1964 Londra Konferansı'ndan sonra Makarios tarafından 'istenmeyen adam' ilan edilen Denktaş'ın Kıbrıs'a girmesi yasaklandı. Gizlice Erenköy'e çıkarak
savaşa katılan Denktaş, 1967'de Ada'ya gizlice girerken tutuklandı, yoğun girişimler sonucu Türkiye'ye geri verildi.
1968'de Ada'ya giriş yasağı kaldırıldığından Kıbrıs'a dönen Denktaş, 1970 seçimlerinde Türk Cemaat Meclisi Başkanlığına seçildi, 28 Şubat 1973'e kadar Kıbrıs Cumhurbaşkanı Muavini ve Kıbrıs Türk Yönetim Başkanı seçildi.
13 Şubat 1975'te Kıbrıs Türk Federe Devleti'nin ilanından sonra devlet ve meclis başkanı görevlerini de yürüten Denktaş, anayasa uyarınca 1976'da yapılan ilk genel seçimlerde devlet başkanlığına seçildi.
Denktaş, 1981 yılında ikinci kez devlet başkanı oldu. 15 Kasım 1983'de Kuzey Kıbrıs Türk Cumhuriyeti (KKTC) ilan edildi.

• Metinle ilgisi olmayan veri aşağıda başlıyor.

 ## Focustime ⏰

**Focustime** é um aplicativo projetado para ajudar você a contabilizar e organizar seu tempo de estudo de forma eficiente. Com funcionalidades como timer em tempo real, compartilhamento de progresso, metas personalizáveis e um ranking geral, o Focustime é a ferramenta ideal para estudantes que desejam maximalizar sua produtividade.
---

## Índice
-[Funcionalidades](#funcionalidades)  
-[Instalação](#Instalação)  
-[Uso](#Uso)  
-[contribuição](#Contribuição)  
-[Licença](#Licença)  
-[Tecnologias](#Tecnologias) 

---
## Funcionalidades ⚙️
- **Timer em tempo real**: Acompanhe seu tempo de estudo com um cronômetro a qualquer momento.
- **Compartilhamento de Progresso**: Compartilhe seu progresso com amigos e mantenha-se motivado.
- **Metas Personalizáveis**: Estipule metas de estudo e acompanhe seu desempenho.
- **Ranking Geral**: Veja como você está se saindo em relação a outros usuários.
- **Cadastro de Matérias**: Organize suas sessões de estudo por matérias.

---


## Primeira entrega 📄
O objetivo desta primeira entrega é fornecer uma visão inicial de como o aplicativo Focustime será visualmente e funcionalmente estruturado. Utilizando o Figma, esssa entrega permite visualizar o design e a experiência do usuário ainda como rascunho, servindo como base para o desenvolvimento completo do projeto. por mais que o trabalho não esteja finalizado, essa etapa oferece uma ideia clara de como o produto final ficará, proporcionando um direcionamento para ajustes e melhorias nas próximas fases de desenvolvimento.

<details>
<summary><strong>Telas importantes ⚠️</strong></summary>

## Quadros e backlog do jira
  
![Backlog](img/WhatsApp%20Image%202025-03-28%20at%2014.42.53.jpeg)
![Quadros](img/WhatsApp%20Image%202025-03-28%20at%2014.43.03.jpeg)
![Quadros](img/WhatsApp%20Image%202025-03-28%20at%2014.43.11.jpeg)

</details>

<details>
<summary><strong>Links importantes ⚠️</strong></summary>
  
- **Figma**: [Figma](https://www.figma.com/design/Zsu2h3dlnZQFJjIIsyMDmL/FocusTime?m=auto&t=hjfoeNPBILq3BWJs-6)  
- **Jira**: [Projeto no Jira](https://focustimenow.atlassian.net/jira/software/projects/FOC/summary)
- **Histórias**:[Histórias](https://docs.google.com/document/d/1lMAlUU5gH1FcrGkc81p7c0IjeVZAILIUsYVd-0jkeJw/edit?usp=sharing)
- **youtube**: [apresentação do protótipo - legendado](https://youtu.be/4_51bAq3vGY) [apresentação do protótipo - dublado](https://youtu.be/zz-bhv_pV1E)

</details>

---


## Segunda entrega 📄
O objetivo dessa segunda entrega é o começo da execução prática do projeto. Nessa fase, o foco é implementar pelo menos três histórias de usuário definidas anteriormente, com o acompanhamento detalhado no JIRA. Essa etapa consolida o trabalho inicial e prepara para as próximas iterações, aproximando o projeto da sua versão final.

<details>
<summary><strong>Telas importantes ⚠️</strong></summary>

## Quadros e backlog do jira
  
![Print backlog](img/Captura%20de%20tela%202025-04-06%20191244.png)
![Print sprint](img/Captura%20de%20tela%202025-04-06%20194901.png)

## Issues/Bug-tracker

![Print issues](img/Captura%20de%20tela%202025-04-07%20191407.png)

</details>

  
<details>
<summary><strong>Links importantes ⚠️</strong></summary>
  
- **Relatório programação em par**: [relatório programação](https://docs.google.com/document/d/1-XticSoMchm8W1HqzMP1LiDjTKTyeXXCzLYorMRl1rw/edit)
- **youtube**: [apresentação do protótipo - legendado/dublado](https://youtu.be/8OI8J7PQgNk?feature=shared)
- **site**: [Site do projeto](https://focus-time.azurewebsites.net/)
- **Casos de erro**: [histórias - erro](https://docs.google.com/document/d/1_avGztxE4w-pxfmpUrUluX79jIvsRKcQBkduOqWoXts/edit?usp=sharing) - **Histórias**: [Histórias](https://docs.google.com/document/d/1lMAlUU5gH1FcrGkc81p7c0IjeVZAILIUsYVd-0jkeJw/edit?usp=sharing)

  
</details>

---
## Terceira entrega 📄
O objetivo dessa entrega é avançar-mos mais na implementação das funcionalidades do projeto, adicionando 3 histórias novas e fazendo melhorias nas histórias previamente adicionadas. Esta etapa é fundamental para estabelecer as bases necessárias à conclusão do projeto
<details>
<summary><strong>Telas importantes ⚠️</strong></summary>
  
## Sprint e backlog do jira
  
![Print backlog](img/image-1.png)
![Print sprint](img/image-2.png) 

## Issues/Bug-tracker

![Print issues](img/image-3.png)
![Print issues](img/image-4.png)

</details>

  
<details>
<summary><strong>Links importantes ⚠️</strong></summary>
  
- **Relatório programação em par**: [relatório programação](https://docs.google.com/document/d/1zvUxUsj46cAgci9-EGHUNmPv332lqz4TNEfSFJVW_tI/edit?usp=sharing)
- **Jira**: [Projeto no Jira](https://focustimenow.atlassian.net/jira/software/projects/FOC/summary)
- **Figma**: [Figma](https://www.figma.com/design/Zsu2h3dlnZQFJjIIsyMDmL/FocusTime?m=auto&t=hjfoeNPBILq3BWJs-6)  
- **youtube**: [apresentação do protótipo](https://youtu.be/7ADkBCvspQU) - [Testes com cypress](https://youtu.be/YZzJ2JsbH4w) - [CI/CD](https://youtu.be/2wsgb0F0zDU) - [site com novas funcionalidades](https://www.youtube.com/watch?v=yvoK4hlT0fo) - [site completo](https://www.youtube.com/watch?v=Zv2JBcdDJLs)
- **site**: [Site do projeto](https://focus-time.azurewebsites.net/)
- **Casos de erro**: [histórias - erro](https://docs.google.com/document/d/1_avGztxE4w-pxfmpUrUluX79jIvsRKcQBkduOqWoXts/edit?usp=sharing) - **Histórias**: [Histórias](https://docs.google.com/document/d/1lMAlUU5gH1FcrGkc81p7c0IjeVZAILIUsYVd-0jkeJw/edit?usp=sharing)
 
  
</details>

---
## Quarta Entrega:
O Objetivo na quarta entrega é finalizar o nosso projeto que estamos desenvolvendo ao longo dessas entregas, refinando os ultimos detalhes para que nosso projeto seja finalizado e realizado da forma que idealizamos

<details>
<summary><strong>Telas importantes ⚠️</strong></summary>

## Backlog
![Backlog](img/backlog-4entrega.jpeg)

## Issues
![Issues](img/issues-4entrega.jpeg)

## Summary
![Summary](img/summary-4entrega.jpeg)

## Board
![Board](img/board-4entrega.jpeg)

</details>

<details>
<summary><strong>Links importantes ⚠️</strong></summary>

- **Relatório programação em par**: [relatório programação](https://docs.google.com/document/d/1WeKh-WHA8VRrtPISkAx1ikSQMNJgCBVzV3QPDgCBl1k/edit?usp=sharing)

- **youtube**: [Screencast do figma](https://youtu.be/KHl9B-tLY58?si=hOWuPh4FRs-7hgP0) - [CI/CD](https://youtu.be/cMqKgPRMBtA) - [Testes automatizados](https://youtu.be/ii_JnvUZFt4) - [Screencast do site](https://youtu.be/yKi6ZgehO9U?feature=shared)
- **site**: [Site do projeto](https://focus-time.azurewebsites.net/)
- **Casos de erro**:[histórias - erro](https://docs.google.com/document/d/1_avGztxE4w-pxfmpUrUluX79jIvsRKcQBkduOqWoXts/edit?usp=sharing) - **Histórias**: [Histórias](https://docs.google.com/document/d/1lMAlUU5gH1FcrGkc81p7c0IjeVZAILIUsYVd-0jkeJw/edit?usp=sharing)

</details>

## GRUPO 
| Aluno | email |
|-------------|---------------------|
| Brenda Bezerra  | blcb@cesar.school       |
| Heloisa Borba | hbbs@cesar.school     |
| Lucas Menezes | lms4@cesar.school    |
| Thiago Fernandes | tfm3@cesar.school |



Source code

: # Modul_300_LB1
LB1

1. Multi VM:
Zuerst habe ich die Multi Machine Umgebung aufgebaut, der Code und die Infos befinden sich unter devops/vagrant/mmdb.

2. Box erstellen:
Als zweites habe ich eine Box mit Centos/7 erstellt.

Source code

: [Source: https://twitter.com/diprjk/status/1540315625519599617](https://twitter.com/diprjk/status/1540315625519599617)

22 Nisan 1990'da yapılan erken seçimde ikinci kez cumhurbaşkanı seçilen Denktaş, 1995'teki seçimlerde de cumhurbaşkanı oldu.
-4 Rum liderle görüştü-
Kıbrıs sorununun çözümü için 1968'de Glafkos Klerides ile ilk kez Beyrut'ta müzakerelere başlayan Denktaş, eski Rum liderler Spiros Kiprianu, Yorgos Vasiliu, Glafkos Klerides ve Tasos Papadopulos ile yıllardır müzakere etti.
2002'de sunulan ve Annan Planı olarak bilinen BM çözüm planına, 'Türk askerini Ada'dan çıkaracağı ve Türkleri azınlık durumuna düşüreceği, devleti ortadan kaldıracağı' savıyla karşı çıkarak 'hayır' kampanyası yürüten Denktaş,
17 Nisan 2005'te yapılan cumhurbaşkanlığı seçimlerinde aday olmadı.
Denktaş, Annan Planı sürecinde Avrupa Birliği (AB) üyeliğiyle yaşanan tartışmalarda, 'Türkiye olmadan cennete bile girmem' demişti.
Rauf Denktaş, 24 Nisan 2005'te, Annan Planı referandumun 1. yıl dönümünde, görevi 2. Cumhurbaşkanı Mehmet Ali Talat'a devretti. Denktaş, cumhurbaşkanlığından ayrılmasının ardından, çalışmalarını, Lefkoşa'daki çalışma ofisinde sürdürdü.
Fotoğraf çekme merakıyla da bilinen Denktaş'ın onlarca yayımlanmış kitabı bulunuyor. Denktaş'a çok sayıda üniversiteden fahri doktora unvanı da verildi.
-24 Mayıs 2011'de rahatsızlandı-
24 Mayıs'ta beyin kanaması geçiren ve sol tarafı felç olan Denktaş, 29 Ekim'de hastaneden taburcu edildikten sonra ilk kez 15 Aralık 2011'de evinden dışarı çıktı. Havanın da güzel olmasından yararlanarak ilk kez evinden çıkan Denktaş, 'Benim için 'ölüyor' dediler, dışarı çıktım' dedi.
Denktaş, Yakın Doğu Üniversitesi (YDÜ) Tıp Fakültesi Hastanesi'ndeki tedavisinin ardından rehabilitasyon süreci için 8 Temmuz'da Ankara'ya, Genelkurmay Başkanlığı Rehabilitasyon Merkezi'ne götürüldü.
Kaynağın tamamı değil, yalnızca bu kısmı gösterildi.